Records excerpted from a collection:
━━━━━━━━

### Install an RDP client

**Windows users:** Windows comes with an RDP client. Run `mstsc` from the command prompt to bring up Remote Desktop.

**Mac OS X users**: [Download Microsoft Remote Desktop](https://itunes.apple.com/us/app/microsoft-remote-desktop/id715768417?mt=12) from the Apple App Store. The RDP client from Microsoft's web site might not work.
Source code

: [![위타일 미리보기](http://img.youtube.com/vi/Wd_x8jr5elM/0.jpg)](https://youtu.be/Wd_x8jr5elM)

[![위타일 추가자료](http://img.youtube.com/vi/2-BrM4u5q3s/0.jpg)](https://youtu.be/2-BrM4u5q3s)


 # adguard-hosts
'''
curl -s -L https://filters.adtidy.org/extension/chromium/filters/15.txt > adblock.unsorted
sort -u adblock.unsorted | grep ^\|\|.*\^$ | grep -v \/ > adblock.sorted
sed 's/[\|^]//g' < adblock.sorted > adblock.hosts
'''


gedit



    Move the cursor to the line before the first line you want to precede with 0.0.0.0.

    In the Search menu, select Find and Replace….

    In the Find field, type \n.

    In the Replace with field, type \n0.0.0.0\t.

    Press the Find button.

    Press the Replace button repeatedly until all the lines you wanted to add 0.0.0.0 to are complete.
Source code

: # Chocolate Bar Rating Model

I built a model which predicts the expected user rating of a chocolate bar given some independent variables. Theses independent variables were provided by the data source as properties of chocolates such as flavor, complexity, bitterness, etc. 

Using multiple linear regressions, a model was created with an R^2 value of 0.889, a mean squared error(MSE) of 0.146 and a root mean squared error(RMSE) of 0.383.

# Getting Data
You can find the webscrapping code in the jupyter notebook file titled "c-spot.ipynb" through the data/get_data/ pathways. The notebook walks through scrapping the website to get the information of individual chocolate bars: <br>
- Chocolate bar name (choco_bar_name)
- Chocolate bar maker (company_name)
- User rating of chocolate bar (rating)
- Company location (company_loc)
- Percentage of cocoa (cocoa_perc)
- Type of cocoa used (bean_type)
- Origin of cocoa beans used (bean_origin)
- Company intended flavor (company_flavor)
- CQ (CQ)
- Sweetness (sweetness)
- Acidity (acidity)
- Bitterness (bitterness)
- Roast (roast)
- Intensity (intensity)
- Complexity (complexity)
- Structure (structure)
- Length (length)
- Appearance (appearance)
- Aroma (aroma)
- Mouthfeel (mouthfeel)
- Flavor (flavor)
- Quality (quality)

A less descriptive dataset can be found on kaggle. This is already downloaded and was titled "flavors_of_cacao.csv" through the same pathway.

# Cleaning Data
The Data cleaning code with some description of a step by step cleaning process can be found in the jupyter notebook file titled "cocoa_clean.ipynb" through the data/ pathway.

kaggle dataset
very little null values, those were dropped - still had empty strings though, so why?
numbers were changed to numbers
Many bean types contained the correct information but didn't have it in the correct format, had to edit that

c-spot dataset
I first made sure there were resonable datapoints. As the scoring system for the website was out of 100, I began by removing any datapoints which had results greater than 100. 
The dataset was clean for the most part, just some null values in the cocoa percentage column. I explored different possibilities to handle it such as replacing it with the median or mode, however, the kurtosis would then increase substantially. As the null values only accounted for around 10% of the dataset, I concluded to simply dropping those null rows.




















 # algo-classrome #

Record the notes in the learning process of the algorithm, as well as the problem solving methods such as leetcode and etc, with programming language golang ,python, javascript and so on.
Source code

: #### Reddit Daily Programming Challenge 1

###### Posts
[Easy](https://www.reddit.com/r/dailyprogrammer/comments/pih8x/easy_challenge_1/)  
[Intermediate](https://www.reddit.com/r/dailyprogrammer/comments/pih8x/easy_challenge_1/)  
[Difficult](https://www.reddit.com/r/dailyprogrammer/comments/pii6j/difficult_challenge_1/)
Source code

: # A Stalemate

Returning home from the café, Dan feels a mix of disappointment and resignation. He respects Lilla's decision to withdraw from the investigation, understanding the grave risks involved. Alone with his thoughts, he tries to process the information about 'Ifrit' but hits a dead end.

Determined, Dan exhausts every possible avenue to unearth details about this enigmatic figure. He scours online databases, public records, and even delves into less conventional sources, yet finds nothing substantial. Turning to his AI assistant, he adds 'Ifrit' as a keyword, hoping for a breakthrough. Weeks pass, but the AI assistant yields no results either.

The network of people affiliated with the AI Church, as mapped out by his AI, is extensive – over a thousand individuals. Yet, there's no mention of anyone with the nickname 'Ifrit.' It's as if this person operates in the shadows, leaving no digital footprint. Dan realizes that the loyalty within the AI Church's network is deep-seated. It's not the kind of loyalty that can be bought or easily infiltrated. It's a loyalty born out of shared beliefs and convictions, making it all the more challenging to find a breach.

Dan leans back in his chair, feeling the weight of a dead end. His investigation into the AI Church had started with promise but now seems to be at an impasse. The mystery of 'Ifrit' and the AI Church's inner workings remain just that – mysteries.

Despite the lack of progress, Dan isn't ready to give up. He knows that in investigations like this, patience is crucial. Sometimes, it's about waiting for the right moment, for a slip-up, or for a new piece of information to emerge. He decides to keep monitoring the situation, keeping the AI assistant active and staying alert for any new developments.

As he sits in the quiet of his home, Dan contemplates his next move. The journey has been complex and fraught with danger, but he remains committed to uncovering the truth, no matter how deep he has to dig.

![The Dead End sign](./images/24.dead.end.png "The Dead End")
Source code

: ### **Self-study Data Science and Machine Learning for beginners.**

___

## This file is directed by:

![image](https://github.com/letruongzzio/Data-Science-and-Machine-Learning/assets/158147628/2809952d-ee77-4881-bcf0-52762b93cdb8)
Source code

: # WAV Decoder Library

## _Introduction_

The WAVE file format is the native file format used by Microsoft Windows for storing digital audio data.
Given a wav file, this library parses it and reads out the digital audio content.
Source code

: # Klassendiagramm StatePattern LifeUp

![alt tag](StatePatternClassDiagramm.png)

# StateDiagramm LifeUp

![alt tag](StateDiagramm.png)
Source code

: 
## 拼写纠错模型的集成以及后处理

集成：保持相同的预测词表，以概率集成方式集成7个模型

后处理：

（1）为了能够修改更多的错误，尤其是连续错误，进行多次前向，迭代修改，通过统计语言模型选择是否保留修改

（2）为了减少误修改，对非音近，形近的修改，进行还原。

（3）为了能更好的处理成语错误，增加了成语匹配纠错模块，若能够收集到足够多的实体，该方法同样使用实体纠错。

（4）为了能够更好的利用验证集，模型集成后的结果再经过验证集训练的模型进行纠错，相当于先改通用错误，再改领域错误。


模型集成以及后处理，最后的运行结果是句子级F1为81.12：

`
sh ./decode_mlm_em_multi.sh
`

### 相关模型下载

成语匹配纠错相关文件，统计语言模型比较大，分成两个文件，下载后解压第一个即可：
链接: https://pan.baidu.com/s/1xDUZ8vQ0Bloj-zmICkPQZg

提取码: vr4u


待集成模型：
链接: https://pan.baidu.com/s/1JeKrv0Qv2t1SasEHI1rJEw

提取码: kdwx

━━━━━━━━

* _EXERCISE GOAL_
Lines with the string "Replace" in the data above: say how many there are, giving the number alone.

* _ANSWER SPACE_
3